The data:
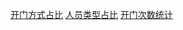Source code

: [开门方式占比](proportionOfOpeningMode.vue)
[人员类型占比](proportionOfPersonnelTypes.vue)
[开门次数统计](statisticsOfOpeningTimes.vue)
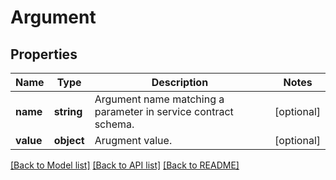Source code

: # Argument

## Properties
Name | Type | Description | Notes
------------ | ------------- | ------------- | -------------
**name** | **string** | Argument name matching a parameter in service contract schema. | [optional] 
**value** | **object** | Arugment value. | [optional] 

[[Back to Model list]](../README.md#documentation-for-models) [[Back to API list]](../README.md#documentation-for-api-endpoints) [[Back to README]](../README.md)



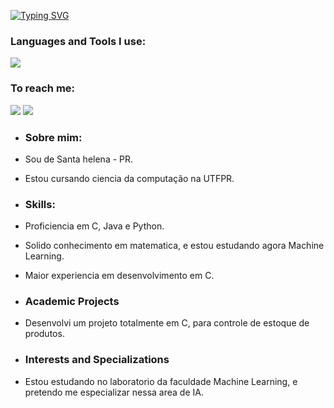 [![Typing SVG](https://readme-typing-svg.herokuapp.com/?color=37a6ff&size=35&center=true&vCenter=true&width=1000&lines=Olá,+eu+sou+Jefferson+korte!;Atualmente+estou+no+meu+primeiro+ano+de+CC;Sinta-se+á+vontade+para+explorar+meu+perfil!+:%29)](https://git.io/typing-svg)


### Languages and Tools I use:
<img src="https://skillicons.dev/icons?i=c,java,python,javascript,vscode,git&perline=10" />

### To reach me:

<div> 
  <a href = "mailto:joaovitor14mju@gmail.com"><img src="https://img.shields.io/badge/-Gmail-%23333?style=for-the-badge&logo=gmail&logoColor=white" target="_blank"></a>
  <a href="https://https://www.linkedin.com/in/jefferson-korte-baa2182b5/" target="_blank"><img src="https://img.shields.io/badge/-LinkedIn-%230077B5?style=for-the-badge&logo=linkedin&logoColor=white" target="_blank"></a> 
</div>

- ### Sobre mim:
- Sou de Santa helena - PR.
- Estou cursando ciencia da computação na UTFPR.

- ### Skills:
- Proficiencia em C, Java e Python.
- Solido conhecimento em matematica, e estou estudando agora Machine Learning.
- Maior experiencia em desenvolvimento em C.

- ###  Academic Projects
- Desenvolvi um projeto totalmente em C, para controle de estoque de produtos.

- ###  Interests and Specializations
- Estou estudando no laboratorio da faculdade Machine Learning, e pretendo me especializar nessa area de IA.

What to produce: The pictures are not wanted, but every line of the listing should be duplicated exactly.

Result below:
Source code

: [开门方式占比](proportionOfOpeningMode.vue)
[人员类型占比](proportionOfPersonnelTypes.vue)
[开门次数统计](statisticsOfOpeningTimes.vue)
Source code

: # Argument

## Properties
Name | Type | Description | Notes
------------ | ------------- | ------------- | -------------
**name** | **string** | Argument name matching a parameter in service contract schema. | [optional] 
**value** | **object** | Arugment value. | [optional] 

[[Back to Model list]](../README.md#documentation-for-models) [[Back to API list]](../README.md#documentation-for-api-endpoints) [[Back to README]](../README.md)



 [![Typing SVG](https://readme-typing-svg.herokuapp.com/?color=37a6ff&size=35&center=true&vCenter=true&width=1000&lines=Olá,+eu+sou+Jefferson+korte!;Atualmente+estou+no+meu+primeiro+ano+de+CC;Sinta-se+á+vontade+para+explorar+meu+perfil!+:%29)](https://git.io/typing-svg)


### Languages and Tools I use:
<img src="https://skillicons.dev/icons?i=c,java,python,javascript,vscode,git&perline=10" />

### To reach me:

<div> 
  <a href = "mailto:joaovitor14mju@gmail.com"><img src="https://img.shields.io/badge/-Gmail-%23333?style=for-the-badge&logo=gmail&logoColor=white" target="_blank"></a>
  <a href="https://https://www.linkedin.com/in/jefferson-korte-baa2182b5/" target="_blank"><img src="https://img.shields.io/badge/-LinkedIn-%230077B5?style=for-the-badge&logo=linkedin&logoColor=white" target="_blank"></a> 
</div>

- ### Sobre mim:
- Sou de Santa helena - PR.
- Estou cursando ciencia da computação na UTFPR.

- ### Skills:
- Proficiencia em C, Java e Python.
- Solido conhecimento em matematica, e estou estudando agora Machine Learning.
- Maior experiencia em desenvolvimento em C.

- ###  Academic Projects
- Desenvolvi um projeto totalmente em C, para controle de estoque de produtos.

- ###  Interests and Specializations
- Estou estudando no laboratorio da faculdade Machine Learning, e pretendo me especializar nessa area de IA.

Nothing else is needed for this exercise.